操作系统:SeL4 基础概念

seL4 Capabilities

In seL4, capabilities are stored in C-space. C-space is a hierarchical data structure very similar to page table.

  • page table is a mapping from virtual address to physical address.
  • C-space is a mapping from object ID to capability.
  • Kernel object is made up of several C-nodes, just like a page table made up of individual page tables.
  • Each C-nodes is an array of cap slots, which contain capability.

Inaccessible to userland, you can never hold an actual capability

  • You can only hold a reference to capability, which pointers into C-space(slot addresses)
  • These C-space addresses are called CPTRs

You don’t need to do the transform, because this is typically extracted in some libs.

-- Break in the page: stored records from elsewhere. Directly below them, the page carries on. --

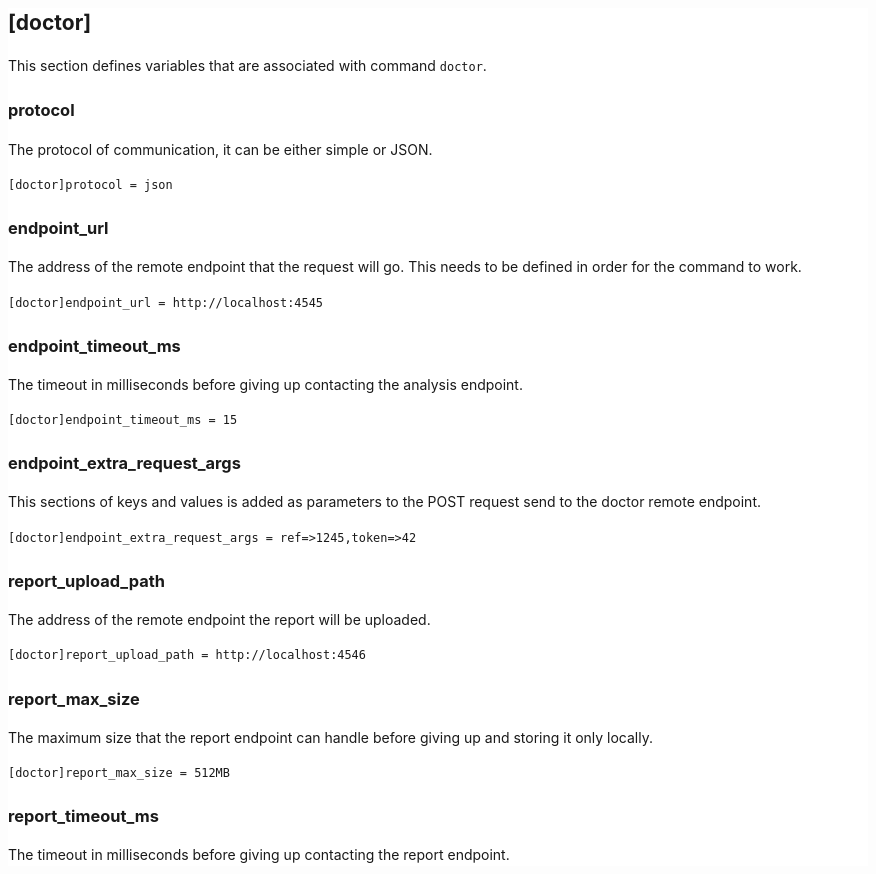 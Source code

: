## [doctor]

This section defines variables that are associated with command `doctor`.

### protocol

The protocol of communication, it can be either simple or JSON.

```
[doctor]protocol = json
```

### endpoint_url

The address of the remote endpoint that the request will go. This needs to be defined in order for the command to work.

```
[doctor]endpoint_url = http://localhost:4545
```

### endpoint_timeout_ms

The timeout in milliseconds before giving up contacting the analysis endpoint.

```
[doctor]endpoint_timeout_ms = 15
```

### endpoint_extra_request_args

This sections of keys and values is added as parameters to the POST request send to the doctor remote endpoint.

```
[doctor]endpoint_extra_request_args = ref=>1245,token=>42
```

### report_upload_path

The address of the remote endpoint the report will be uploaded.

```
[doctor]report_upload_path = http://localhost:4546
```

### report_max_size

The maximum size that the report endpoint can handle before giving up and storing it only locally.

```
[doctor]report_max_size = 512MB
```

### report_timeout_ms

The timeout in milliseconds before giving up contacting the report endpoint.
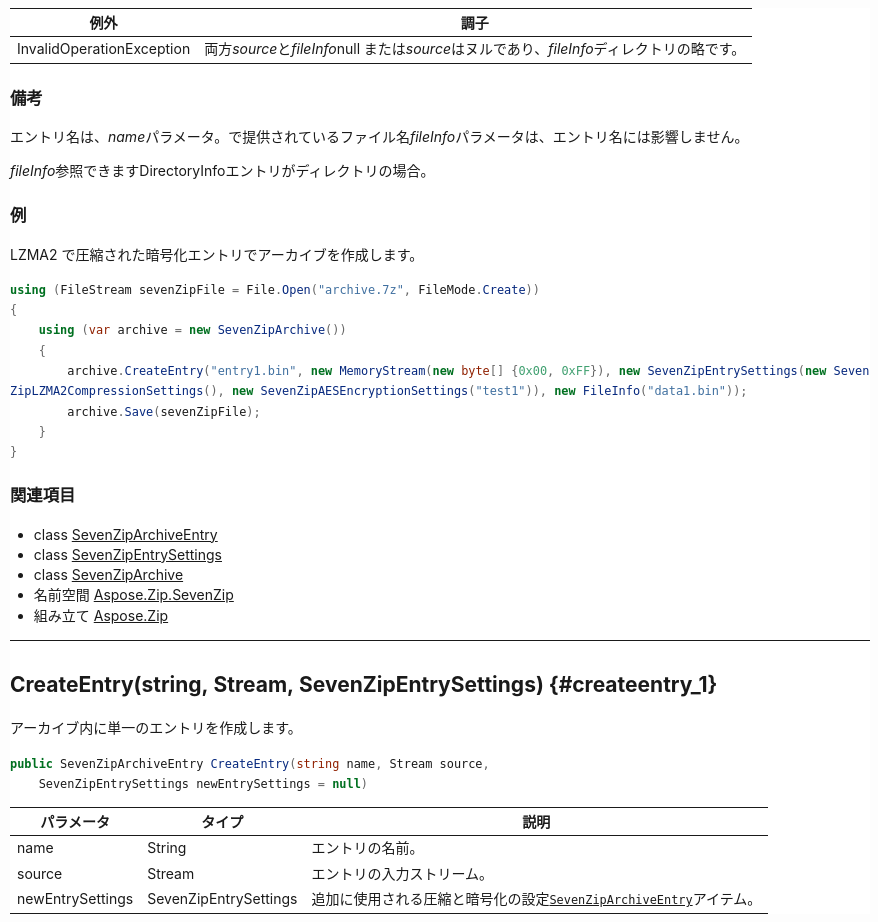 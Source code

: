 | 例外 | 調子 |
| --- | --- |
| InvalidOperationException | 両方*source*と*fileInfo*null または*source*はヌルであり、*fileInfo*ディレクトリの略です。 |

### 備考

エントリ名は、*name*パラメータ。で提供されているファイル名*fileInfo*パラメータは、エントリ名には影響しません。

*fileInfo*参照できますDirectoryInfoエントリがディレクトリの場合。

### 例

LZMA2 で圧縮された暗号化エントリでアーカイブを作成します。

```csharp
using (FileStream sevenZipFile = File.Open("archive.7z", FileMode.Create))
{
    using (var archive = new SevenZipArchive())
    {
        archive.CreateEntry("entry1.bin", new MemoryStream(new byte[] {0x00, 0xFF}), new SevenZipEntrySettings(new SevenZipLZMA2CompressionSettings(), new SevenZipAESEncryptionSettings("test1")), new FileInfo("data1.bin")); 
        archive.Save(sevenZipFile);
    }
}
```

### 関連項目

* class [SevenZipArchiveEntry](../../sevenziparchiveentry/)
* class [SevenZipEntrySettings](../../../aspose.zip.saving/sevenzipentrysettings/)
* class [SevenZipArchive](../)
* 名前空間 [Aspose.Zip.SevenZip](../../sevenziparchive/)
* 組み立て [Aspose.Zip](../../../)

---

## CreateEntry(string, Stream, SevenZipEntrySettings) {#createentry_1}

アーカイブ内に単一のエントリを作成します。

```csharp
public SevenZipArchiveEntry CreateEntry(string name, Stream source, 
    SevenZipEntrySettings newEntrySettings = null)
```

| パラメータ | タイプ | 説明 |
| --- | --- | --- |
| name | String | エントリの名前。 |
| source | Stream | エントリの入力ストリーム。 |
| newEntrySettings | SevenZipEntrySettings | 追加に使用される圧縮と暗号化の設定[`SevenZipArchiveEntry`](../../sevenziparchiveentry/)アイテム。 |

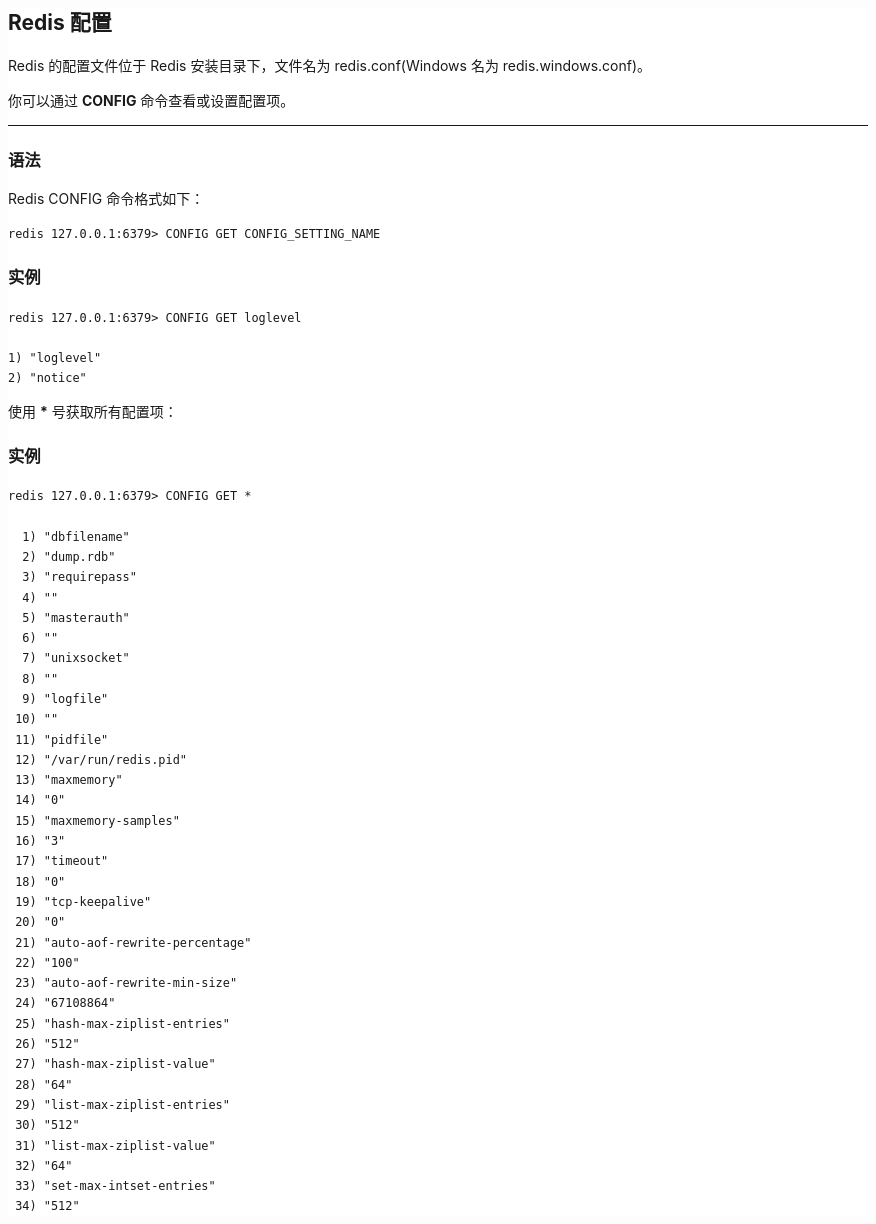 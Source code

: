 ## Redis 配置

Redis 的配置文件位于 Redis 安装目录下，文件名为 redis.conf(Windows 名为 redis.windows.conf)。

你可以通过 **CONFIG** 命令查看或设置配置项。

* * *

### 语法

Redis CONFIG 命令格式如下：

```
redis 127.0.0.1:6379> CONFIG GET CONFIG_SETTING_NAME
```

### 实例

```
redis 127.0.0.1:6379> CONFIG GET loglevel

1) "loglevel"
2) "notice"
```

使用 **\*** 号获取所有配置项：

### 实例

```
redis 127.0.0.1:6379> CONFIG GET *

  1) "dbfilename"
  2) "dump.rdb"
  3) "requirepass"
  4) ""
  5) "masterauth"
  6) ""
  7) "unixsocket"
  8) ""
  9) "logfile"
 10) ""
 11) "pidfile"
 12) "/var/run/redis.pid"
 13) "maxmemory"
 14) "0"
 15) "maxmemory-samples"
 16) "3"
 17) "timeout"
 18) "0"
 19) "tcp-keepalive"
 20) "0"
 21) "auto-aof-rewrite-percentage"
 22) "100"
 23) "auto-aof-rewrite-min-size"
 24) "67108864"
 25) "hash-max-ziplist-entries"
 26) "512"
 27) "hash-max-ziplist-value"
 28) "64"
 29) "list-max-ziplist-entries"
 30) "512"
 31) "list-max-ziplist-value"
 32) "64"
 33) "set-max-intset-entries"
 34) "512"
```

Capabilities convey specific privilege (acces rights)

  • Read, Write, Execute, GrantReply(call), Grant(cap transfer)

Main operations on capabilities:

  • Invokeperform operation on object referred to by cap.
    • For example, map some frame into memory. You need to have capabilities to both the frame and address space.
  • Copy|Mint|Grant: create copy of cap with same/lesser privilege.
  • Move|Mutate: transfer to different address with same/lesser privilege.
    • Between C-space or within C-space.
  • Delete: invalidate slot(cleans up object if this is the only cap to it)
  • Revoke: delete any derived(eg. copied or minted) caps

Capability Derivation

MINT OPERATION

The Mint operation creates a new, less powerful cap

  • Can add badge
  • Can strip access rights, eg RW->RO
mint(dest, src, rights, badge)
  • The first two arguement are capability pointers(CPTR) to a C-space(represented by C-node), which are references inside C-node.
  • The destination C-node cap must allow modification
  • Then you have the rights and the batch of the new cap.

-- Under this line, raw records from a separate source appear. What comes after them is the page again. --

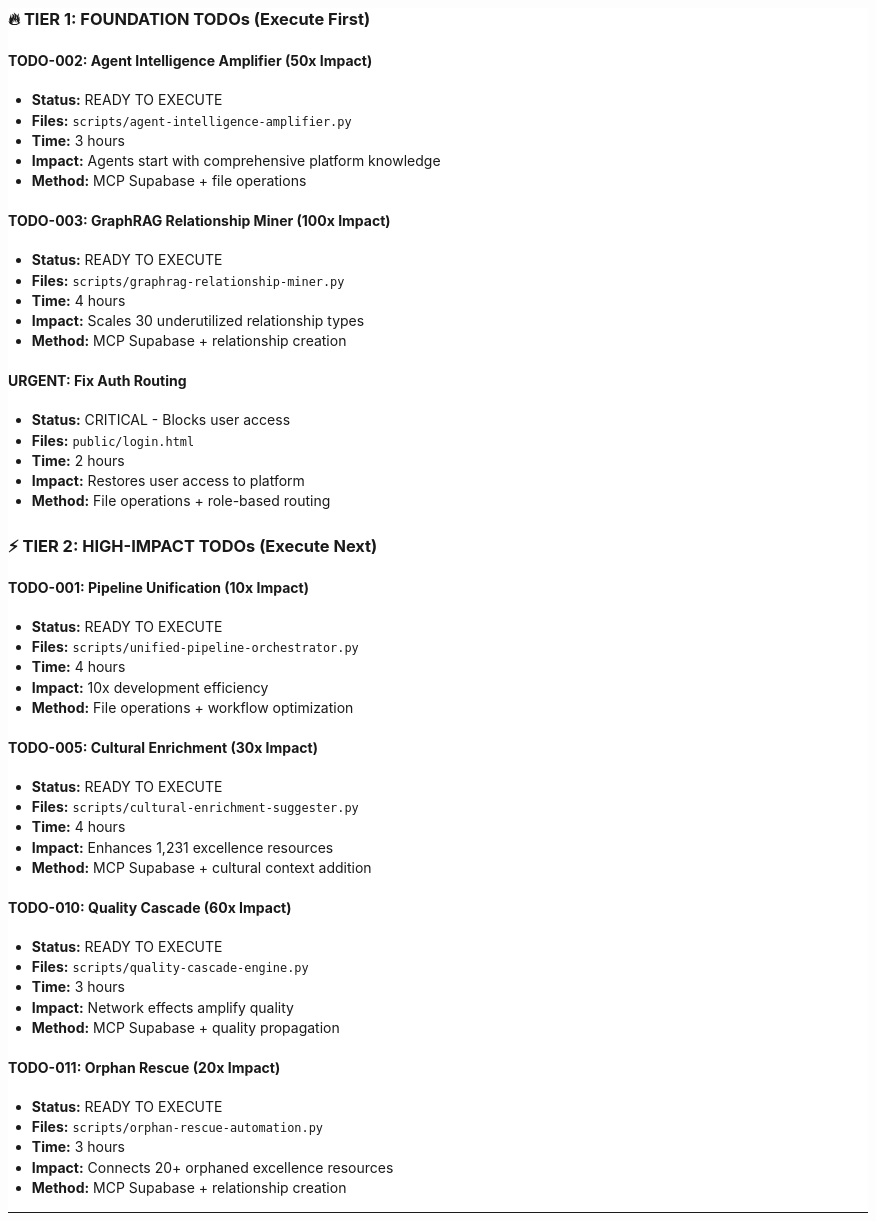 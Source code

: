 ### **🔥 TIER 1: FOUNDATION TODOs (Execute First)**

#### **TODO-002: Agent Intelligence Amplifier (50x Impact)**
- **Status:** READY TO EXECUTE
- **Files:** `scripts/agent-intelligence-amplifier.py`
- **Time:** 3 hours
- **Impact:** Agents start with comprehensive platform knowledge
- **Method:** MCP Supabase + file operations

#### **TODO-003: GraphRAG Relationship Miner (100x Impact)**
- **Status:** READY TO EXECUTE
- **Files:** `scripts/graphrag-relationship-miner.py`
- **Time:** 4 hours
- **Impact:** Scales 30 underutilized relationship types
- **Method:** MCP Supabase + relationship creation

#### **URGENT: Fix Auth Routing**
- **Status:** CRITICAL - Blocks user access
- **Files:** `public/login.html`
- **Time:** 2 hours
- **Impact:** Restores user access to platform
- **Method:** File operations + role-based routing

### **⚡ TIER 2: HIGH-IMPACT TODOs (Execute Next)**

#### **TODO-001: Pipeline Unification (10x Impact)**
- **Status:** READY TO EXECUTE
- **Files:** `scripts/unified-pipeline-orchestrator.py`
- **Time:** 4 hours
- **Impact:** 10x development efficiency
- **Method:** File operations + workflow optimization

#### **TODO-005: Cultural Enrichment (30x Impact)**
- **Status:** READY TO EXECUTE
- **Files:** `scripts/cultural-enrichment-suggester.py`
- **Time:** 4 hours
- **Impact:** Enhances 1,231 excellence resources
- **Method:** MCP Supabase + cultural context addition

#### **TODO-010: Quality Cascade (60x Impact)**
- **Status:** READY TO EXECUTE
- **Files:** `scripts/quality-cascade-engine.py`
- **Time:** 3 hours
- **Impact:** Network effects amplify quality
- **Method:** MCP Supabase + quality propagation

#### **TODO-011: Orphan Rescue (20x Impact)**
- **Status:** READY TO EXECUTE
- **Files:** `scripts/orphan-rescue-automation.py`
- **Time:** 3 hours
- **Impact:** Connects 20+ orphaned excellence resources
- **Method:** MCP Supabase + relationship creation

---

📌 This is an alternative of sending addressed capabilities by IPC operation. That is what operating system do to set up protection domains for user level process.

COPY OPERATION

Copy as a version of Mint.

 

seL4 Kernel Objects

In file libsel4\include\sel4\objecttype.h

typedef enum api_object {
    seL4_UntypedObject,
    seL4_TCBObject,
    seL4_EndpointObject,
    seL4_NotificationObject,
    seL4_CapTableObject,
#ifdef CONFIG_KERNEL_MCS
    seL4_SchedContextObject,
    seL4_ReplyObject,
#endif
    seL4_NonArchObjectTypeCount,
} seL4_ObjectType;

 

seL4 System Calls

seL4 has 11 syscalls:

Yield(): invokes scheduler

  • does NOT require a capability!

Send(),Recv() and variants/combinations thereof: IPC operations

  • Call(),ReplyRecv(): usually invokes by client/server
  • Send(), NBSend(): send-only and non-blocking version of it.
  • Recv(), NBRecv(), NBSendRecv()
  • Wait(), NBWait(), NBSendWait()

We just use Call() normally, the others are only for bootstrapping protocols and exception handling.

Call() is atomic Send() + reply-object setup + Wait()

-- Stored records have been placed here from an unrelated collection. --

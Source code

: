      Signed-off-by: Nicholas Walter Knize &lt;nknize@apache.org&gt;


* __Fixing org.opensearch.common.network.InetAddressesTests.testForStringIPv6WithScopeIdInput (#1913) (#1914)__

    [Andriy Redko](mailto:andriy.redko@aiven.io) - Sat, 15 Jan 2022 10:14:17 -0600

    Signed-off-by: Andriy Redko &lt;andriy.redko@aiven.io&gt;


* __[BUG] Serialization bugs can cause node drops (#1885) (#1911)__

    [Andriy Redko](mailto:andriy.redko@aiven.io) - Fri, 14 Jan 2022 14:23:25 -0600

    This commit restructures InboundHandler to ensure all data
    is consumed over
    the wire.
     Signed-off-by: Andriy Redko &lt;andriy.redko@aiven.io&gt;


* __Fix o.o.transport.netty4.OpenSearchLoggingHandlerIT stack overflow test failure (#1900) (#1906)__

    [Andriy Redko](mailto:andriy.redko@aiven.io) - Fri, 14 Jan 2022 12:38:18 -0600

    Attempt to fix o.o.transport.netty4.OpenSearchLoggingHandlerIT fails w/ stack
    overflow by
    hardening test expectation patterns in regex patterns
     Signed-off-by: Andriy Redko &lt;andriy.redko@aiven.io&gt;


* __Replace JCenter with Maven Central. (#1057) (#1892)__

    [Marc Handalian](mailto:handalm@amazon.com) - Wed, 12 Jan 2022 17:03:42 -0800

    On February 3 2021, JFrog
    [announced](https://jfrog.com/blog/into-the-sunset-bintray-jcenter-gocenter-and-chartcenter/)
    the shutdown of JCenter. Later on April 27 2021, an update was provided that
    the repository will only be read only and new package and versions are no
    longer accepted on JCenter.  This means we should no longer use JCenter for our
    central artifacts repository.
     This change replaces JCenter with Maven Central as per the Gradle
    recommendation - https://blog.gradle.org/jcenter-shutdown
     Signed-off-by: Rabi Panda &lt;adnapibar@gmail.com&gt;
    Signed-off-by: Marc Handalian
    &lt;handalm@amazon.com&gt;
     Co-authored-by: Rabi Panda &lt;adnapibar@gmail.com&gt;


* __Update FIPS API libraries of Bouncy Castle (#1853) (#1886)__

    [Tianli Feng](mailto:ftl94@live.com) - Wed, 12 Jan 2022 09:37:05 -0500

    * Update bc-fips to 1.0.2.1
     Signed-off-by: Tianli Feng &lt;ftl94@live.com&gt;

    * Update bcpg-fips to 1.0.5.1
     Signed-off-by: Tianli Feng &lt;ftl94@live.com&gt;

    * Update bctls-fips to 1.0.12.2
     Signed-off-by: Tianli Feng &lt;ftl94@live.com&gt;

  • cannot be simulated with one-way operations!

ReplyRecv() is NBSend() + Recv()

Different object support different operations

ENDPOINTS

Endpoints support all 10 IPC variants.

NOTIFICATIONS

Notifications support:

  • NBSend() - aliased as Signal()
  • Wait()
  • NBWait() - aliased as Poll()

OTHER OBJECTS

Other objects only supports Call() operation.

  • Appear as (kernel-implemented) servers. If you invoking a method on an object, this is done by treating the object as a kernel-implemented server. And you invoke it with a call() operation just as you do a normal server invocation.
  • Each of these kernel objects has a different kernel-defined protocol
    • operations encoded in message tag
    • parameters passed in message words
  • Mostly hidden behind syscall wrappers, user do not need to know this details.

 

seL4 IPC

IPC in seL4 is a way to realize cross-domain invocation.

seL4 IPC is not a mechanism for shipping data. Transfering data is axillary but not the primary purpose.

seL4 IPC is a protected procedure call, a user-controlled context switch(from clients context into server context).

 

seL4 Threads

Creating a thread

  1. Obtain a TCB object
  2. Set attributes: V-space, C-space, fault endpoint, IPC buffer
  3. Set Scheduling parameters:
    • priority, scheduling context, timeout endpoint(maybe MCP)
  4. Set architecture-related registers

Threads and Stacks

Stacks are completely user-managed, kernel doesn’t care!

Kernel only preserves SP.. on context switch

Stack location, allocation, size must be managed by userland.